----- Provided entries
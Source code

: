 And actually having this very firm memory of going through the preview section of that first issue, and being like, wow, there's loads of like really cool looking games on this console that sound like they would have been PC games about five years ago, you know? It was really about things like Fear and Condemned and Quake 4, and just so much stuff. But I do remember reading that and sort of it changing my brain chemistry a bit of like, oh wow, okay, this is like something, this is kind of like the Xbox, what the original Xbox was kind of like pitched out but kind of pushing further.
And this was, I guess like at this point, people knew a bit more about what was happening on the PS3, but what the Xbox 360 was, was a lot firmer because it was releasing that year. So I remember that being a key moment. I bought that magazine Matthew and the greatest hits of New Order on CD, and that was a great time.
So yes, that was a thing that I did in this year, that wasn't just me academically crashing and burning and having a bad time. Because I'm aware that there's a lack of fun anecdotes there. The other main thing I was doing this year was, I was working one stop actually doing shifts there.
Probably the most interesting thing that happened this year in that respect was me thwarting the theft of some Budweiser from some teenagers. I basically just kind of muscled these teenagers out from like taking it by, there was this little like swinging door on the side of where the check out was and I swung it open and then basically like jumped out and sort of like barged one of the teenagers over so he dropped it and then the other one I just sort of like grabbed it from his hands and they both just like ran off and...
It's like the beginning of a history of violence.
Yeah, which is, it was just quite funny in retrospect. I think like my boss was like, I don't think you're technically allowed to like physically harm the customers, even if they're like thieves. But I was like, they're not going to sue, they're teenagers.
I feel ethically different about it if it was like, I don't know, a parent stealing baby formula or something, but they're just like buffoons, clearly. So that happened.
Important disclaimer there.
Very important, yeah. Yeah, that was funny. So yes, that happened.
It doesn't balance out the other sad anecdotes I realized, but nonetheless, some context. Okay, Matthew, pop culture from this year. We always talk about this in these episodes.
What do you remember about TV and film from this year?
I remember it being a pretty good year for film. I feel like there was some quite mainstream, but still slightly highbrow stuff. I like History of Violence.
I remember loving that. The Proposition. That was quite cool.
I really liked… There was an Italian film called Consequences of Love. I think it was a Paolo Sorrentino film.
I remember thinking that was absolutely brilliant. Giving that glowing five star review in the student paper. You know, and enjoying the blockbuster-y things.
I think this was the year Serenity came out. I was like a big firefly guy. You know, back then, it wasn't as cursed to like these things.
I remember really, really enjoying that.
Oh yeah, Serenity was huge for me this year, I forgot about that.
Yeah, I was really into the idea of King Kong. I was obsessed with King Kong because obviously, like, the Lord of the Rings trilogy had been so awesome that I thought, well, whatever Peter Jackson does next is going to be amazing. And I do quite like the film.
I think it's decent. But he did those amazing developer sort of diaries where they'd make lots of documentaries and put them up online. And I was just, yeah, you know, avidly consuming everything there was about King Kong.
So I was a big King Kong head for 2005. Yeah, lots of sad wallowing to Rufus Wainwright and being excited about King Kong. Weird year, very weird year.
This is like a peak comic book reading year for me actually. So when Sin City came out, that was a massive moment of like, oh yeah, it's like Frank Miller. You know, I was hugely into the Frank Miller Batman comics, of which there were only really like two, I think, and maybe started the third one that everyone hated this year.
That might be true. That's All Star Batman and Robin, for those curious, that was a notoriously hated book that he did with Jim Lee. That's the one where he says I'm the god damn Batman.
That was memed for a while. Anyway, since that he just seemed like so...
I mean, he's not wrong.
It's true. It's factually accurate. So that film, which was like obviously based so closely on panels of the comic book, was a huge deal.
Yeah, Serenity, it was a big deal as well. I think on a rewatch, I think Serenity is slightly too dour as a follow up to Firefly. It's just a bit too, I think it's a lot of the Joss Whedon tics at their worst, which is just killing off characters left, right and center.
----------
----- Provided entries
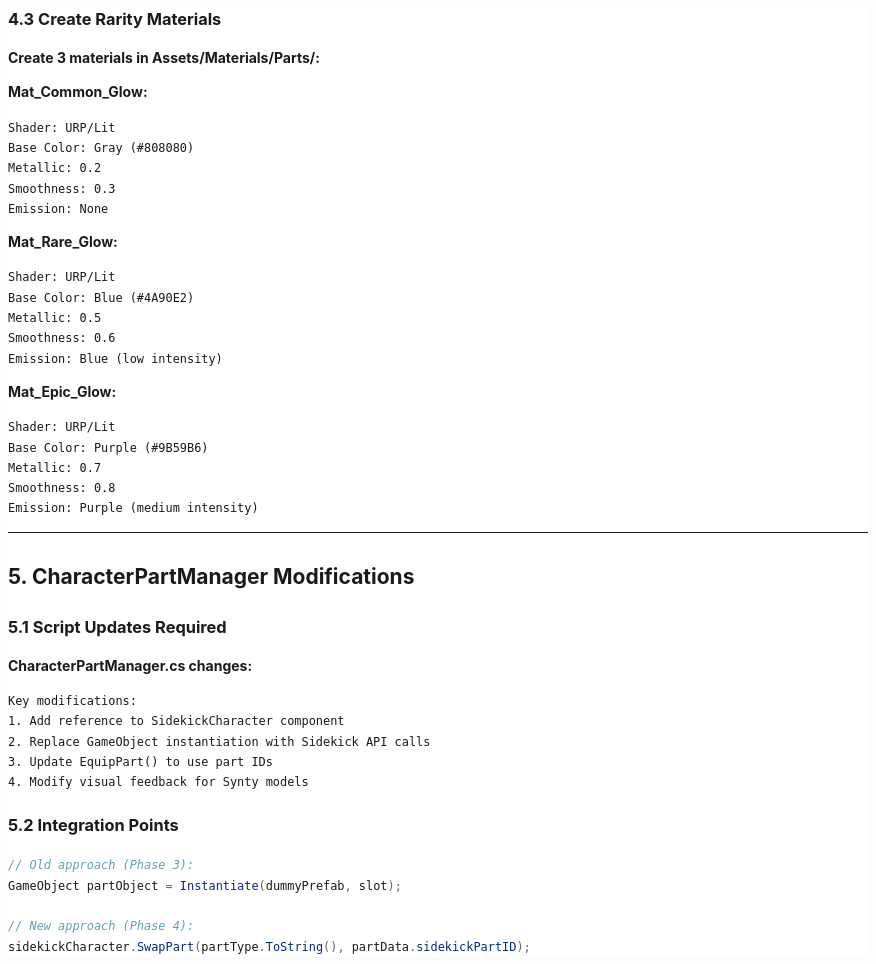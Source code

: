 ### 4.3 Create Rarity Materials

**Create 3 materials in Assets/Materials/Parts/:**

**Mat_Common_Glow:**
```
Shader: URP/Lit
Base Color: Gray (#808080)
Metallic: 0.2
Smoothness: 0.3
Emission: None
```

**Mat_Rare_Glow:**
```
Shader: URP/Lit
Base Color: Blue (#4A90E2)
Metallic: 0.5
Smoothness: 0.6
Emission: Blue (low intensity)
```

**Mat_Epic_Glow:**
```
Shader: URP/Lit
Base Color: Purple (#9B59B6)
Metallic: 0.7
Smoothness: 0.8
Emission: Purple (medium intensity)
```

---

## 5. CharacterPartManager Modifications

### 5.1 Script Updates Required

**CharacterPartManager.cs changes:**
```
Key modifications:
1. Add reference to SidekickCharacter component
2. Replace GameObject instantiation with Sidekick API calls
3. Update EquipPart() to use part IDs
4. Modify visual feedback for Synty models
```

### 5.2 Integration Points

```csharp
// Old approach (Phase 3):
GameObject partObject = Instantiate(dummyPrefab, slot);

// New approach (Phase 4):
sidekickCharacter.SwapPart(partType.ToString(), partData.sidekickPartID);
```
----------
----- Provided entries
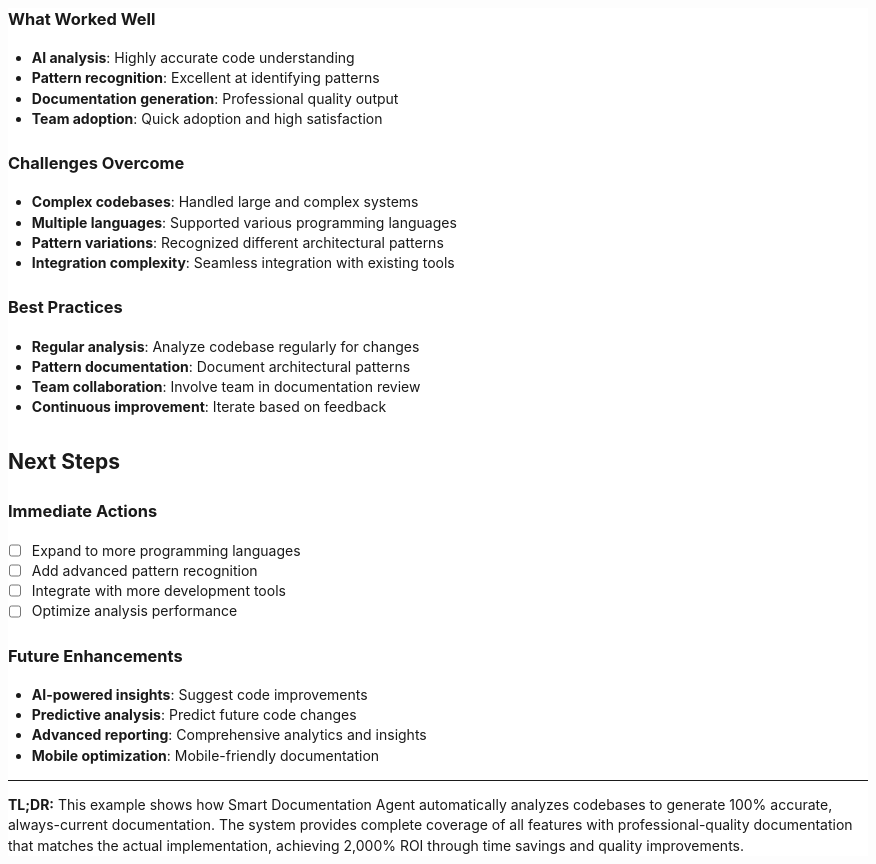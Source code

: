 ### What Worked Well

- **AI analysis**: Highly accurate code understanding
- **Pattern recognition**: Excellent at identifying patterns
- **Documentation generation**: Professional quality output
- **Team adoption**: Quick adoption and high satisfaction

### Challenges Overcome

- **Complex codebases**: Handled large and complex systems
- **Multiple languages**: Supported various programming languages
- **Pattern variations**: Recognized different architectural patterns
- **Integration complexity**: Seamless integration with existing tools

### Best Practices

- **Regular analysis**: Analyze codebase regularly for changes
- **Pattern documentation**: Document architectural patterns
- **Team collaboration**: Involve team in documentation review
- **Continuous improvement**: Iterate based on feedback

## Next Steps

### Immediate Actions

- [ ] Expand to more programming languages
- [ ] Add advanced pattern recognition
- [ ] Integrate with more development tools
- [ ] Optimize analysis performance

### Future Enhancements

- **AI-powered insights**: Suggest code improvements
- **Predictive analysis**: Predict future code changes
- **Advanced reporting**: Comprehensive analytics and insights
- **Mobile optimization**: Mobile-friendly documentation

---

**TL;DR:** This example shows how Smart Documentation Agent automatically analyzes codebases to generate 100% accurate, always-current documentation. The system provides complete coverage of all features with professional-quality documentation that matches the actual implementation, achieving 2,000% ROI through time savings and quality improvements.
----------
#### Exercise prompt
Please find, in the entries above, every line where "Serenity" occurs, and copy it.

#### Your response
I think this was the year Serenity came out. I was like a big firefly guy. You know, back then, it wasn't as cursed to like these things.
Oh yeah, Serenity was huge for me this year, I forgot about that.
Yeah, Serenity, it was a big deal as well. I think on a rewatch, I think Serenity is slightly too dour as a follow up to Firefly. It's just a bit too, I think it's a lot of the Joss Whedon tics at their worst, which is just killing off characters left, right and center.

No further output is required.